Financial Conduct Authority  

FCA pays out after featuring family in video without consent

FCA pays out after featuring family in video without consent

The financial regulator has compensated a member of the public who they filmed without permission as part of a video about vulnerability. 

The Financial Conduct Authority was asked to pay £750 and apologise to the individual, after its watchdog the Complaints Commissioner found "significant failings" in the way the regulator handled the case. 

The complaint centred around a video published by the FCA alongside a paper on vulnerable consumers in 2016, which showed the complainant and their two children. 

The member of the public was unaware they featured in the shot however, which took place in a shopping centre and focused on the family for around ten seconds. 

In 2019 the complainant became aware of the video online, which they claimed had violated their privacy and caused "emotional stress" at the thought of the footage shot of their children without permission. 

In October last year the member of the public complained to the FCA and asked for the video to be taken down. 

The regulator did not uphold the complaint but told the complainant the next day the video had been taken down and an edited version, which did not feature the family, had been published instead. But a Google search months later found the old version of the video still existed online. 

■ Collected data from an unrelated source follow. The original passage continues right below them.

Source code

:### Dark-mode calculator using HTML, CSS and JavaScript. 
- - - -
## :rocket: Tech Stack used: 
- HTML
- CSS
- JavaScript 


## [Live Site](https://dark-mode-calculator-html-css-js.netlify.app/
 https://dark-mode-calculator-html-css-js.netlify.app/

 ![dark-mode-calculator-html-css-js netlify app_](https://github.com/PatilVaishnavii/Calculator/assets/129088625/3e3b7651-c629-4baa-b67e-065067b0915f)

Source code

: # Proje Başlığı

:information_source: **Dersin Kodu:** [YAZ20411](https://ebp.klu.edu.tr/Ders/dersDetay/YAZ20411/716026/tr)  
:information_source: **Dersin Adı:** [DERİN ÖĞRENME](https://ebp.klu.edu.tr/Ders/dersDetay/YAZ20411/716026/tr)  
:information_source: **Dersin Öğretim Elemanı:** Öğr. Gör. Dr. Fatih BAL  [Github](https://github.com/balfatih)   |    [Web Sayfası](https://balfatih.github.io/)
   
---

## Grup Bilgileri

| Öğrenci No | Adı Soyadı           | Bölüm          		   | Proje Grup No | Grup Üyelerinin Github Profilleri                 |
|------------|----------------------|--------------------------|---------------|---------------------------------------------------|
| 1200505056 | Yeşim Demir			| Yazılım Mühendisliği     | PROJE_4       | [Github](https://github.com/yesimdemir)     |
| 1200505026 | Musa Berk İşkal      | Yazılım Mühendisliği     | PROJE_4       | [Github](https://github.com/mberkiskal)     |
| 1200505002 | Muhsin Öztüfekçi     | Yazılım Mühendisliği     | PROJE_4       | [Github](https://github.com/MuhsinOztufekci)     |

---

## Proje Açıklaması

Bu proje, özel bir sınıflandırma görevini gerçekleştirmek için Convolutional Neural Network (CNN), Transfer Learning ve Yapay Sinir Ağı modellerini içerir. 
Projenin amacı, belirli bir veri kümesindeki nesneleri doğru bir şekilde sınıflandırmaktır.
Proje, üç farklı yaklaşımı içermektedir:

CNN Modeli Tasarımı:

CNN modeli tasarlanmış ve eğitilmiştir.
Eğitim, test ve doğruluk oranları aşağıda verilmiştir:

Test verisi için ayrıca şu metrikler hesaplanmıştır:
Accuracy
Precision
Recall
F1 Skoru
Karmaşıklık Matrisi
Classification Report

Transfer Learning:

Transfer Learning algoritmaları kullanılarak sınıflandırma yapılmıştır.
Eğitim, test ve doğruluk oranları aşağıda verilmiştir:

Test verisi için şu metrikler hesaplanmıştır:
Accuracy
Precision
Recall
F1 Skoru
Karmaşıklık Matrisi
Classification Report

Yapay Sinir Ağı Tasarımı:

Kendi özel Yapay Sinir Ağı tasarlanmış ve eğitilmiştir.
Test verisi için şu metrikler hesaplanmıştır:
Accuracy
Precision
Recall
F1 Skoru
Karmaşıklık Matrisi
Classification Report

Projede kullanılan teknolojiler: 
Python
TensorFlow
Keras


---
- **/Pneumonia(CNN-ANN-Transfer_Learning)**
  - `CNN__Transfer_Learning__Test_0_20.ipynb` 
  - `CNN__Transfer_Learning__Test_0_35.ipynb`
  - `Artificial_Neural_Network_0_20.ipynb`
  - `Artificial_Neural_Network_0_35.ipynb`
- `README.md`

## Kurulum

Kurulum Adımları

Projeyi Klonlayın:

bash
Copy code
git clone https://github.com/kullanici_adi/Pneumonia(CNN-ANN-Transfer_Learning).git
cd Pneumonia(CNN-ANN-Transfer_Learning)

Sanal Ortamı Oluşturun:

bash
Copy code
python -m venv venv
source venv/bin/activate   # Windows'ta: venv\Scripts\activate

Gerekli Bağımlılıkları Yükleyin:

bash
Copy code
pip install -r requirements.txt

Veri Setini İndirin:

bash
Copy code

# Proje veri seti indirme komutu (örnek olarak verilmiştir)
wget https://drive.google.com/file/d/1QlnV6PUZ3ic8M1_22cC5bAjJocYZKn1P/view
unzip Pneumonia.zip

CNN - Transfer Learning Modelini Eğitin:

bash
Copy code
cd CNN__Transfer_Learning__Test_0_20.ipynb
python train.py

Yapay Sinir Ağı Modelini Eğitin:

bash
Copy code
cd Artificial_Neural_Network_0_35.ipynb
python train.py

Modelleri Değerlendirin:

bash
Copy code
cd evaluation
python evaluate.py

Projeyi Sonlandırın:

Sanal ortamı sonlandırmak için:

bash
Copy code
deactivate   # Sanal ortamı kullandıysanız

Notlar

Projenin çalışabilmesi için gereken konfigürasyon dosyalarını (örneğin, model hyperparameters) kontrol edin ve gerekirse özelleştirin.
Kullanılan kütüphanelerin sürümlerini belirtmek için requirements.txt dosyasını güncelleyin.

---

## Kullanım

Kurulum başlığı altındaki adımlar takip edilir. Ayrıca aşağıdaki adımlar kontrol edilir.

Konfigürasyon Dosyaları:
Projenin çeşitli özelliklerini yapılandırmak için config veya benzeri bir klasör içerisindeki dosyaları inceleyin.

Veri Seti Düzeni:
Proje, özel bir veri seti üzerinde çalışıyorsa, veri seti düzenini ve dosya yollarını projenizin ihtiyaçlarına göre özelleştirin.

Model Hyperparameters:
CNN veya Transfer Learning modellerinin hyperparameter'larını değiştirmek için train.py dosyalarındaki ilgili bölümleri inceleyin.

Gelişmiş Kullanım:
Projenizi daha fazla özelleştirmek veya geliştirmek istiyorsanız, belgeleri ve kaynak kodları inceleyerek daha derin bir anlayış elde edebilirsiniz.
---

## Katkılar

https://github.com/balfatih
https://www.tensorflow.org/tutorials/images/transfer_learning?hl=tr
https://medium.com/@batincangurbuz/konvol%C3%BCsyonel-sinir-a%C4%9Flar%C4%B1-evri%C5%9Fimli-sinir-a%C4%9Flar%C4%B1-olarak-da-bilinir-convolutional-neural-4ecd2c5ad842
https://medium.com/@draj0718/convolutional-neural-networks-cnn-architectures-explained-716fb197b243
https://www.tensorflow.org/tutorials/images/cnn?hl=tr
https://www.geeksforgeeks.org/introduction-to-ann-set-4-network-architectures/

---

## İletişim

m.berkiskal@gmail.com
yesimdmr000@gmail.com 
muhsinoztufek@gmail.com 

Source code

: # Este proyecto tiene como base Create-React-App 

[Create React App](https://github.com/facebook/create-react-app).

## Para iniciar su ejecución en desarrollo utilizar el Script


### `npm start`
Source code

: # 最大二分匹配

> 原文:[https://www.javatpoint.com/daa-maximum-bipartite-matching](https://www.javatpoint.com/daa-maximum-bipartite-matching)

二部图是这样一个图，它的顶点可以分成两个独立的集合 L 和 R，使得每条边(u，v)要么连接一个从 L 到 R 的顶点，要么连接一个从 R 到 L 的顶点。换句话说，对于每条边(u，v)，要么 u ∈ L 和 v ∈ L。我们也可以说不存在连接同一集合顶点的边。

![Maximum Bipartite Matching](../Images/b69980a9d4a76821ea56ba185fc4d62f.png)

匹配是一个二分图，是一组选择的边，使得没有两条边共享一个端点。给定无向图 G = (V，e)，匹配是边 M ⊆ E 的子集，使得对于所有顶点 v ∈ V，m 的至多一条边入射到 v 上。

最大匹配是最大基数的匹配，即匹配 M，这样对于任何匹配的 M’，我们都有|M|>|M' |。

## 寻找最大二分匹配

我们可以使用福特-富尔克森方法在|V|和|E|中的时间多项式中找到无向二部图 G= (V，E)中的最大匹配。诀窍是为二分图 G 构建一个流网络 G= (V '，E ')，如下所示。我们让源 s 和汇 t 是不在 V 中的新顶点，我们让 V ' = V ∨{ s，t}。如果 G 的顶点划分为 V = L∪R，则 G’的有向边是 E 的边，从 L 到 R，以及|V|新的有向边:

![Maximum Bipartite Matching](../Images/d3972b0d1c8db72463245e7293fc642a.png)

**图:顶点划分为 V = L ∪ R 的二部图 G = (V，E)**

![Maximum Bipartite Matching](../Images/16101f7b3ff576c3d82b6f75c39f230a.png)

The FCA had initially claimed it had not found the family "suffered any harm or loss that would require a payment to put right" and they had only featured in the background of the filming. 

But the Complaints Commissioner disagreed with the regulator, warning its decision to not uphold the complaint was "in part based upon a false premise".

Commissioner Antony Townsend said: "There is a big difference between a shot in which people appear incidentally in the background, and a shot in which those people are the chosen focus of the camera.

"I have watched the video footage. Contrary to the impression given by the FCA’s description – ‘walked past’, ‘in the background’ – the camera clearly focusses upon you and your family for around ten seconds."

Mr Townsend praised the FCA for its initial quick action to remove the video from the public domain, despite it later transpiring it had not successfully done so, but warned its decision had given a "misleading impression" of the video footage.

He added: "As a matter of good practice, I think that it was at least questionable whether the FCA should have included a clip focussed on you and your family, including two young children, without your permission.

"The fact that the FCA’s intentions when filming may have been benign is beside the point: you and your family were chosen to be the focus of a shot in a video on vulnerable consumers."

The commissioner recommended the FCA pay the individual £750 in compensation, which he said was higher than most awards under the complaints scheme.